Code examples in the current post can be found in GitHub selenium-samples-java/design-patterns repository.

Java 8 features

In this example lambda expression and method reference, Java 8 features are used. More in Java 8 features can be found in Java 8 features – Lambda expressions, Interface changes, Stream API, DateTime API post.

Functional interface

Before explaining lambda it is needed to understand the idea of a functional interface as they are leveraged for use with lambda expressions. A functional interface is an interface that has only one abstract method that is to be implemented. A functional interface may or may not have default or static methods (again new Java 8 feature). Although not mandatory, a good practice is to annotate the functional interface with @FunctionalInterface.

Lambda expressions

There is no such term in Java, but you can think of lambda expression as an anonymous method. Lambda expression is a piece of code that provides an inline implementation of a functional interface, eliminating the need for using anonymous classes.

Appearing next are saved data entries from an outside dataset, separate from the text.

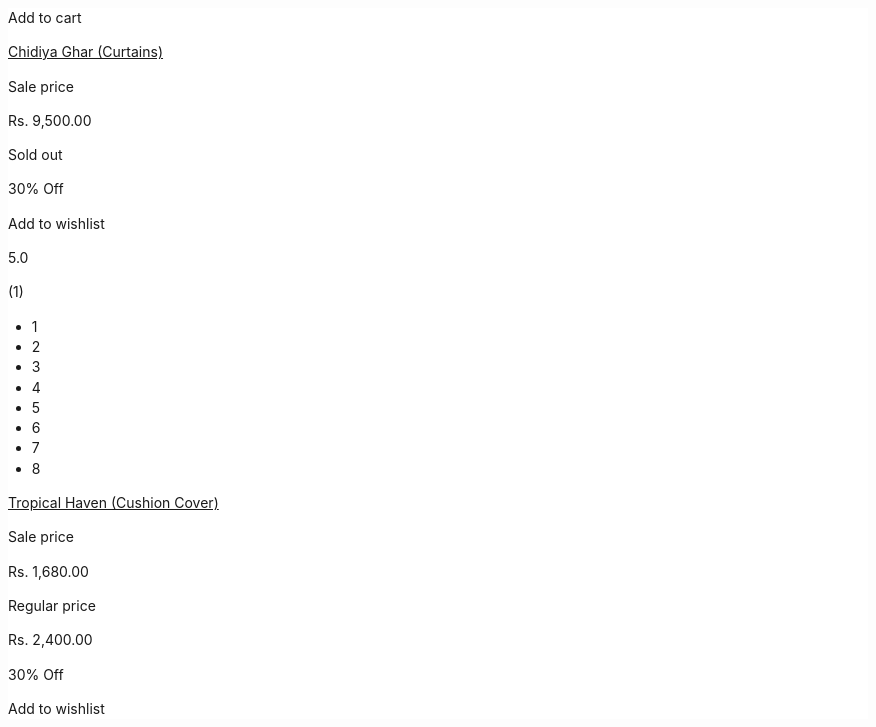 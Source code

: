 Add to cart

[Chidiya Ghar (Curtains)](/products/chidiya-ghar-curtain)

Sale price

Rs. 9,500.00

Sold out

30% Off

Add to wishlist

5.0

(1)

[](/products/tropical-haven)

[](/products/tropical-haven)

[](/products/tropical-haven)

[](/products/tropical-haven)

[](/products/tropical-haven)

[](/products/tropical-haven)

[](/products/tropical-haven)

[](/products/tropical-haven)

[](/products/tropical-haven)

- 1
- 2
- 3
- 4
- 5
- 6
- 7
- 8

[Tropical Haven (Cushion Cover)](/products/tropical-haven)

Sale price

Rs. 1,680.00

Regular price

Rs. 2,400.00

30% Off

Add to wishlist

[](/products/summer-bloom-cover)

[](/products/summer-bloom-cover)

[](/products/summer-bloom-cover)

Lambda expressions facilitate functional programming and ease development by reducing the amount of code needed.

Method reference

Sometimes when using lambda expression all you do is call a method by name. Method reference provides an easy way to call the method making the code more readable.

Managing WebDriver

The proposed solution of managing WebDriver has enumeration called Browser and class called WebDriverFactory. Another important thing is web drivers should be placed in a folder with name webdrivers and named with a special pattern.

Browser enum

The code is shown below:

package com.automationrhapsody.designpatterns;

import java.util.Arrays;
import java.util.function.Supplier;

import org.openqa.selenium.WebDriver;
import org.openqa.selenium.chrome.ChromeDriver;
import org.openqa.selenium.firefox.FirefoxDriver;
import org.openqa.selenium.ie.InternetExplorerDriver;

public enum Browser {
	FIREFOX("gecko", FirefoxDriver::new),
	CHROME("chrome", ChromeDriver::new),
	IE("ie", InternetExplorerDriver::new);

	private String name;
	private Supplier<WebDriver> driverSupplier;

	Browser(String name, Supplier<WebDriver> driverSupplier) {
		this.name = name;
		this.driverSupplier = driverSupplier;
	}

	public String getName() {
		return name;
	}

	public WebDriver getDriver() {
		return driverSupplier.get();
	}

	public static Browser fromString(String value) {
		for (Browser browser : values()) {
			if (value != null && value.toLowerCase().equals(browser.getName())) {
				return browser;
			}
		}
		System.out.println("Invalid driver name passed as 'browser' property. "
			+ "One of: " + Arrays.toString(values()) + " is expected.");
		return FIREFOX;
	}
}

Enumeration’s constructor has Supplier functional interface as a parameter. When the constructor is called method reference FirefoxDriver::new is called as a lambda expression which purpose is to instantiate new Firefox driver. If only lambda expression is used is would be: () -> new FirefoxDriver(). Notice that method reference is much shorter and easy to read. getDriver() method invokes Supplier’s get() method which is implemented by the lambda expression, so lambda expression is executed hence instantiating new web driver. With this approach Firefox web driver object is created only when getDriver() method is called.

WebDriverFactory

Code is:

package com.automationrhapsody.designpatterns;

import java.io.File;

import org.openqa.selenium.WebDriver;

class WebDriverFactory {

	private static final String WEB_DRIVER_FOLDER = "webdrivers";

		public static WebDriver createWebDriver() {
		Browser browser = Browser.fromString(System.getProperty("browser"));
		String arch = System.getProperty("os.arch").contains("64") ? "64" : "32";
		String os = System.getProperty("os.name").toLowerCase().contains("win") 
				? "win.exe" : "linux";
		String driverFileName = browser.getName() + "driver-" + arch + "-" + os;
		String driverFilePath = driversFolder(new File("").getAbsolutePath());
		System.setProperty("webdriver." + browser.getName() + ".driver", 
				driverFilePath + driverFileName);
		return browser.getDriver();
	}

	private static String driversFolder(String path) {
		File file = new File(path);
		for (String item : file.list()) {
			if (WEB_DRIVER_FOLDER.equals(item)) {
				return file.getAbsolutePath() + "/" + WEB_DRIVER_FOLDER + "/";
			}
		}
		return driversFolder(file.getParent());
	}
}

This code recursively searches for a folder named webdrivers in the project. This is done because when you have a multi-module project running from IDE and from Maven has different root folder and finding web drivers is not possible from both simultaneously. Once the folder is found then proper web driver is selected based on OS and architecture. The code reads browser system property which can be passed from outside hence making the selection of web driver easy to configure. The important part is to have web drivers with special naming convention.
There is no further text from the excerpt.